Sie sind der letzte Milchbetrieb auf allen zehn nordfriesischen Halligen. Wie erklären Sie sich das?

Es hat mal 40 Milchlandwirte gegeben. Als dann in den 80ern die Milchquote kam, haben die meisten aufgehört. Mein Schwiegervater wollte auch aufhören, hat den Betrieb dann aber nur verkleinert, um weiterhin Butter und Milch für den Halligbedarf zu produzieren. Viele haben die Stallungen zu Ferienwohnungen umgebaut. Feriengäste zu beherbergen ist lukrativer geworden als Kühe zu melken. Man muss kein Heu produzieren, man hat keine Gülle und keinen Mist, den man ausbringen muss. Leicht wird es uns auch nicht gemacht. Es gibt ständig neue Vorgaben. Die Bürokratie kann einen da schon manchmal zur Verzweiflung bringen. Aber wir halten noch so ein bisschen durch. Da ist natürlich viel Idealismus dabei, aber unser Sohn möchte den Betrieb gerne fortführen. Er ist jetzt 26 und arbeitet zum Teil auch hier im Betrieb mit. So lange er diesen Plan hat und er auch weiterhin umsetzbar bleibt, machen wir hier weiter.

Woher kommt eigentlich der Name Honkenswarf?

Die Warft ist nach ihrem Erbauer benannt. Tatsächlich heißt mein Mann aber auch Honke, wie der Erbauer. Meine Schwiegereltern hatten im Stammbaum gesehen, dass es trotz des Namens der Warft schon seit Jahrhunderten keinen Honke mehr hier gab, da sollte mal wieder einer her (lacht).

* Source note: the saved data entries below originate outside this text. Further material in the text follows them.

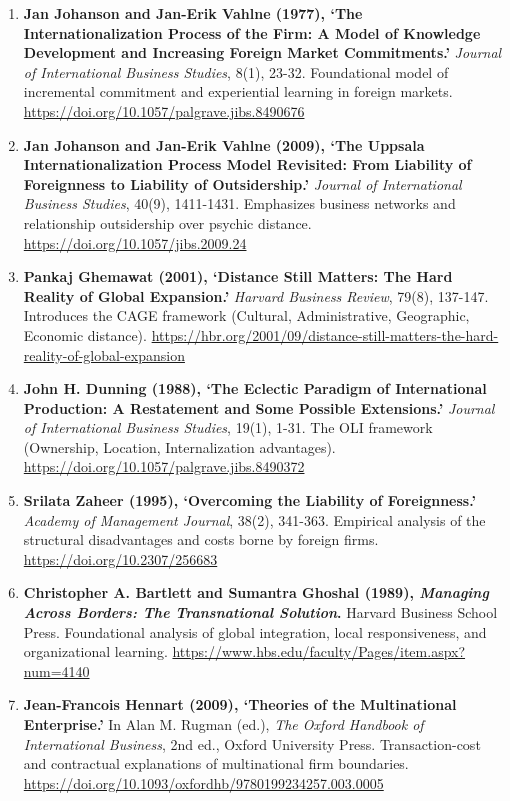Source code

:\begin{enumerate}
    \item \textbf{Jan Johanson and Jan-Erik Vahlne (1977), `The Internationalization Process of the Firm: A Model of Knowledge Development and Increasing Foreign Market Commitments.'} \textit{Journal of International Business Studies}, 8(1), 23-32. Foundational model of incremental commitment and experiential learning in foreign markets. \url{https://doi.org/10.1057/palgrave.jibs.8490676}
    \item \textbf{Jan Johanson and Jan-Erik Vahlne (2009), `The Uppsala Internationalization Process Model Revisited: From Liability of Foreignness to Liability of Outsidership.'} \textit{Journal of International Business Studies}, 40(9), 1411-1431. Emphasizes business networks and relationship outsidership over psychic distance. \url{https://doi.org/10.1057/jibs.2009.24}
    \item \textbf{Pankaj Ghemawat (2001), `Distance Still Matters: The Hard Reality of Global Expansion.'} \textit{Harvard Business Review}, 79(8), 137-147. Introduces the CAGE framework (Cultural, Administrative, Geographic, Economic distance). \url{https://hbr.org/2001/09/distance-still-matters-the-hard-reality-of-global-expansion}
    \item \textbf{John H. Dunning (1988), `The Eclectic Paradigm of International Production: A Restatement and Some Possible Extensions.'} \textit{Journal of International Business Studies}, 19(1), 1-31. The OLI framework (Ownership, Location, Internalization advantages). \url{https://doi.org/10.1057/palgrave.jibs.8490372}
    \item \textbf{Srilata Zaheer (1995), `Overcoming the Liability of Foreignness.'} \textit{Academy of Management Journal}, 38(2), 341-363. Empirical analysis of the structural disadvantages and costs borne by foreign firms. \url{https://doi.org/10.2307/256683}
    \item \textbf{Christopher A. Bartlett and Sumantra Ghoshal (1989), \textit{Managing Across Borders: The Transnational Solution}.} Harvard Business School Press. Foundational analysis of global integration, local responsiveness, and organizational learning. \url{https://www.hbs.edu/faculty/Pages/item.aspx?num=4140}
    \item \textbf{Jean-Francois Hennart (2009), `Theories of the Multinational Enterprise.'} In Alan M. Rugman (ed.), \textit{The Oxford Handbook of International Business}, 2nd ed., Oxford University Press. Transaction-cost and contractual explanations of multinational firm boundaries. \url{https://doi.org/10.1093/oxfordhb/9780199234257.003.0005}

\end{enumerate}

Kann man Sie auch besuchen?

Aber sicher! Wir haben insgesamt acht Ferienwohnungen in verschiedensten Größen, vom Einzelappartement bis hin zur Wohnung für Familien mit einigen Kindern, auch gerne mit Hund. Die Sommerferien sind bei uns immer gut ausgelastet. Kein Wunder, mit Kindern Urlaub auf dem Bauernhof zu machen, der dann auch noch direkt an der Nordsee liegt, ist sehr beliebt. Es ist hier alles ein bisschen wie in Bullerbü. Man kann die Kinder auch problemlos einfach draußen rumlaufen lassen, man sieht sie ja überall. Wir vermieten aber nicht nur im Sommer. Wer also mal gar nichts sehen oder hören und sich einfach den Wind um die Nase blasen lassen möchte, kann – insofern die Fähre fährt – auch gern im Winter kommen. Nur zu Weihnachten und Silvester ist es meistens ziemlich trubelig.